Trump Administration Reverses Decades-Old Policy on Immigrant Eligibility for Federal Programs: Implications for Health Centers


July 21, 2025

Alexander Somodevilla, Ross Margulies, Sara Rosenbaum, Feygele Jacobs, Kay Johnson

July 2025

On July 10th, the Trump Administration announced a policy change significantly limiting noncitizen access to federally funded benefits and services across a broad range of federal programs, restricting access to additional programs and reversing settled policy in place for over 25 years. Several federal agencies, including the Department of Health and Human Services (HHS), issued notices expanding the types of federal programs under their purview that will be considered “federal public benefits” subject to eligibility restrictions based on immigration status pursuant to federal law.

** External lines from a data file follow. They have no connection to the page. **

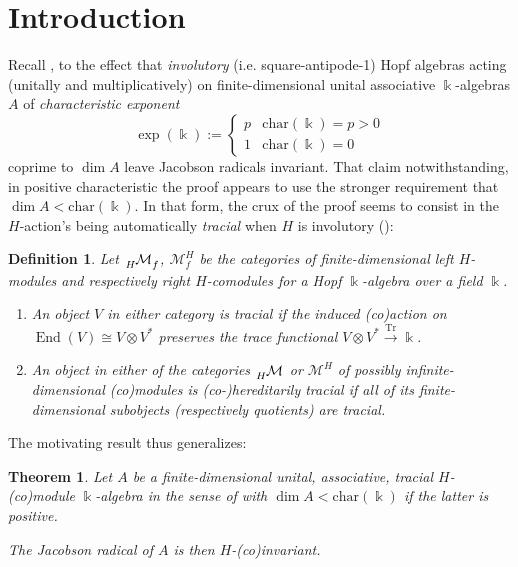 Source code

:\documentclass[11pt,leqno]{article}
\theoremstyle{plain}
\newtheorem{theorem}[lemma]{Theorem}
\theoremstyle{plain}
\theoremstyle{plain}
\newtheorem{definition}[lemma]{Definition}
\numberwithin{equation}{section}
\theoremstyle{nonumberplain}
\newcommand\cM{{\mathcal M}}
\newcommand\1{{\bf 1}}
\DeclareMathOperator{\End}{\mathrm{End}}
\begin{document}
\section*{Introduction}

Recall \cite[Theorem 2.1]{MR1995055}, to the effect that \emph{involutory} (i.e. square-antipode-1) Hopf algebras acting (unitally and multiplicatively) on finite-dimensional unital associative $\Bbbk$-algebras $A$ of \emph{characteristic exponent} \cite[\S I.3.1]{brl}
\begin{equation*}
  \exp(\Bbbk)
  :=
  \begin{cases}
    p&\mathrm{char}(\Bbbk)=p>0\\
    1&\mathrm{char}(\Bbbk)=0
  \end{cases}
\end{equation*}
coprime to $\dim A$ leave Jacobson radicals invariant. That claim notwithstanding, in positive characteristic the proof appears \cite{gord_msg_involut} to use the stronger requirement that $\dim A<\mathrm{char}(\Bbbk)$. In that form, the crux of the proof seems to consist in the $H$-action's being automatically \emph{tracial} when $H$ is involutory ():

\begin{definition}\label{def:trcl.coact}
  Let $\tensor*[_H]{\cM}{_f}$, $\cM_f^H$ be the categories of finite-dimensional left $H$-modules and respectively right $H$-comodules for a Hopf $\Bbbk$-algebra over a field $\Bbbk$.

  \begin{enumerate}[(1),wide]
  \item An object $V$ in either category is \emph{tracial} if the induced (co)action on $\End(V)\cong V\otimes V^*$ preserves the trace functional $V\otimes V^*\xrightarrow{\mathrm{Tr}}\Bbbk$.

  \item An object in either of the categories $\tensor*[_H]{\cM}{}$ or $\cM^H$ of possibly infinite-dimensional (co)modules is \emph{(co-)hereditarily tracial} if all of its finite-dimensional subobjects (respectively quotients) are tracial.
  \end{enumerate}  
\end{definition}  
The motivating result thus generalizes:

\begin{theorem}\label{th:leaves.jac.inv}
  Let $A$ be a finite-dimensional unital, associative, tracial $H$-(co)module $\Bbbk$-algebra in the sense of  with $\dim A<\mathrm{char}(\Bbbk)$ if the latter is positive.

  The Jacobson radical of $A$ is then $H$-(co)invariant. 
\end{theorem}
\end{document}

Despite the fact that by statute (42 U.S.C. §254b), community health center funding supports services to populations and provides no individual benefits as the term is used in the Personal Responsibility and Work Opportunity Reconciliation Act (PRWORA), the new policy reclassifies community health centers as a federal public benefit and thus, subject to the access restriction. The policy thus appears to lack a basis in law. It is true that as non-profit entities, community health centers are exempt from PRWORA’s verification requirements. But this is not the end of the matter, since it is possible that HHS conceivably could try to make compliance with the new federal public benefit standard a condition of grant award. Thus, the question of whether HHS incorrectly extended the “federal health benefit” classification to community health centers is a matter of critical concern given the impact of such a requirement as a result of its chilling effect on entire communities.

While the Notice took effect immediately upon publication in the Federal Register on July14th, HHS is accepting public comments through August 13th, and the importance of public comments on the community-wide health and operational impact of this change in policy cannot be overstated.

The Personal Responsibility and Work Opportunity Reconciliation Act (PRWORA)

The July 14th Notice is based on the Personal Responsibility and Work Opportunity Reconciliation Act (PRWORA), which is the principal federal law clarifying the relationship between non-U.S. citizens and federal programs and benefits. Enacted in 1996, PRWORA imposes certain restrictions on the receipt of federal public benefits by immigrants, while also giving states the ability to determine noncitizen eligibility for state- and locally-funded services.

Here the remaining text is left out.